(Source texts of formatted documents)
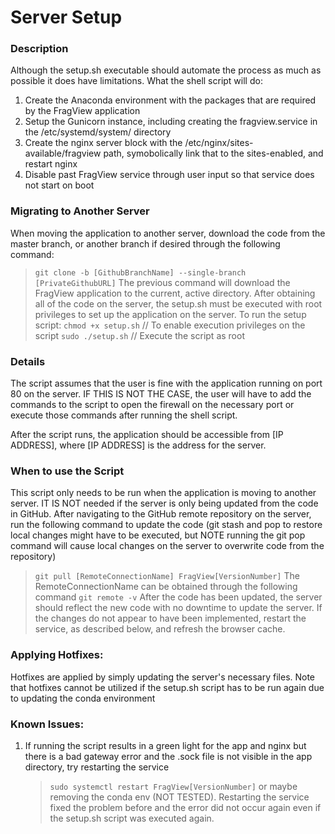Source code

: # Server Setup
### Description
Although the setup.sh executable should automate the process as much as possible it does have limitations.
What the shell script will do:
1. Create the Anaconda environment with the packages that are required by the FragView application
2. Setup the Gunicorn instance, including creating the fragview.service in the /etc/systemd/system/
    directory
3. Create the nginx server block with the /etc/nginx/sites-available/fragview path, symobolically
    link that to the sites-enabled, and restart nginx
4. Disable past FragView service through user input so that service does not start on boot

### Migrating to Another Server
When moving the application to another server, download the code from the master branch, or another branch if
desired through the following command:
> `git clone -b [GithubBranchName] --single-branch [PrivateGithubURL]`
The previous command will download the FragView application to the current, active directory. After obtaining
all of the code on the server, the setup.sh must be executed with root privileges to set up the application
on the server. To run the setup script:
> `chmod +x setup.sh` // To enable execution privileges on the script
> `sudo ./setup.sh` // Execute the script as root


### Details
The script assumes that the user is fine with the application running on port 80 on the server.
IF THIS IS NOT THE CASE, the user will have to add the commands to the script to open the firewall
on the necessary port or execute those commands after running the shell script.

After the script runs, the application should be accessible from [IP ADDRESS], where [IP ADDRESS] is
the address for the server.

### When to use the Script
This script only needs to be run when the application is moving to another server. IT IS NOT needed
if the server is only being updated from the code in GitHub. After navigating to the GitHub remote
repository on the server, run the following command to update the code (git stash and pop to restore
local changes might have to be executed, but NOTE running the git pop command will cause local
changes on the server to overwrite code from the repository)
> `git pull [RemoteConnectionName] FragView[VersionNumber]`
The RemoteConnectionName can be obtained through the following command
> `git remote -v`
After the code has been updated, the server should reflect the new code with no downtime to update
the server. If the changes do not appear to have been implemented, restart the service, as described
below, and refresh the browser cache.

### Applying Hotfixes:
Hotfixes are applied by simply updating the server's necessary files. Note that hotfixes cannot be utilized if the setup.sh script has to be run again due to updating the conda environment

### Known Issues:
1. If running the script results in a green light for the app and nginx but there is a bad gateway
    error and the .sock file is not visible in the app directory, try restarting the service 
    > `sudo systemctl restart FragView[VersionNumber]`
    or maybe removing the conda env (NOT TESTED). Restarting the service fixed the problem before
    and the error did not occur again even if the setup.sh script was executed again.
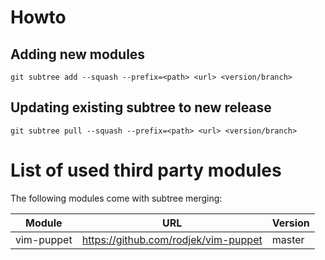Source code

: # Howto

## Adding new modules

`git subtree add --squash --prefix=<path> <url> <version/branch>`

## Updating existing subtree to new release

`git subtree pull --squash --prefix=<path> <url> <version/branch>`

# List of used third party modules

The following modules come with subtree merging:

| Module                     | URL                                                   |  Version       |
| -------------------------- | ----------------------------------------------------- |  ------------- |
| vim-puppet                 | <https://github.com/rodjek/vim-puppet>                |  master        |
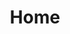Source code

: ---
layout: home
title: Home
landing-title: "Ahoy, I'm David"
description: null
image: null
author: null
show_tile: false
---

Assigned task
The full data, repeated exactly and stripped of its pictures, is the expected answer.

Answer to the problem
Source code

: # Server Setup
### Description
Although the setup.sh executable should automate the process as much as possible it does have limitations.
What the shell script will do:
1. Create the Anaconda environment with the packages that are required by the FragView application
2. Setup the Gunicorn instance, including creating the fragview.service in the /etc/systemd/system/
    directory
3. Create the nginx server block with the /etc/nginx/sites-available/fragview path, symobolically
    link that to the sites-enabled, and restart nginx
4. Disable past FragView service through user input so that service does not start on boot

### Migrating to Another Server
When moving the application to another server, download the code from the master branch, or another branch if
desired through the following command:
> `git clone -b [GithubBranchName] --single-branch [PrivateGithubURL]`
The previous command will download the FragView application to the current, active directory. After obtaining
all of the code on the server, the setup.sh must be executed with root privileges to set up the application
on the server. To run the setup script:
> `chmod +x setup.sh` // To enable execution privileges on the script
> `sudo ./setup.sh` // Execute the script as root


### Details
The script assumes that the user is fine with the application running on port 80 on the server.
IF THIS IS NOT THE CASE, the user will have to add the commands to the script to open the firewall
on the necessary port or execute those commands after running the shell script.

After the script runs, the application should be accessible from [IP ADDRESS], where [IP ADDRESS] is
the address for the server.

### When to use the Script
This script only needs to be run when the application is moving to another server. IT IS NOT needed
if the server is only being updated from the code in GitHub. After navigating to the GitHub remote
repository on the server, run the following command to update the code (git stash and pop to restore
local changes might have to be executed, but NOTE running the git pop command will cause local
changes on the server to overwrite code from the repository)
> `git pull [RemoteConnectionName] FragView[VersionNumber]`
The RemoteConnectionName can be obtained through the following command
> `git remote -v`
After the code has been updated, the server should reflect the new code with no downtime to update
the server. If the changes do not appear to have been implemented, restart the service, as described
below, and refresh the browser cache.

### Applying Hotfixes:
Hotfixes are applied by simply updating the server's necessary files. Note that hotfixes cannot be utilized if the setup.sh script has to be run again due to updating the conda environment

### Known Issues:
1. If running the script results in a green light for the app and nginx but there is a bad gateway
    error and the .sock file is not visible in the app directory, try restarting the service 
    > `sudo systemctl restart FragView[VersionNumber]`
    or maybe removing the conda env (NOT TESTED). Restarting the service fixed the problem before
    and the error did not occur again even if the setup.sh script was executed again.
Source code

: # Howto

## Adding new modules

`git subtree add --squash --prefix=<path> <url> <version/branch>`

## Updating existing subtree to new release

`git subtree pull --squash --prefix=<path> <url> <version/branch>`

# List of used third party modules

The following modules come with subtree merging:

| Module                     | URL                                                   |  Version       |
| -------------------------- | ----------------------------------------------------- |  ------------- |
| vim-puppet                 | <https://github.com/rodjek/vim-puppet>                |  master        |
Source code

: ---
layout: home
title: Home
landing-title: "Ahoy, I'm David"
description: null
image: null
author: null
show_tile: false
---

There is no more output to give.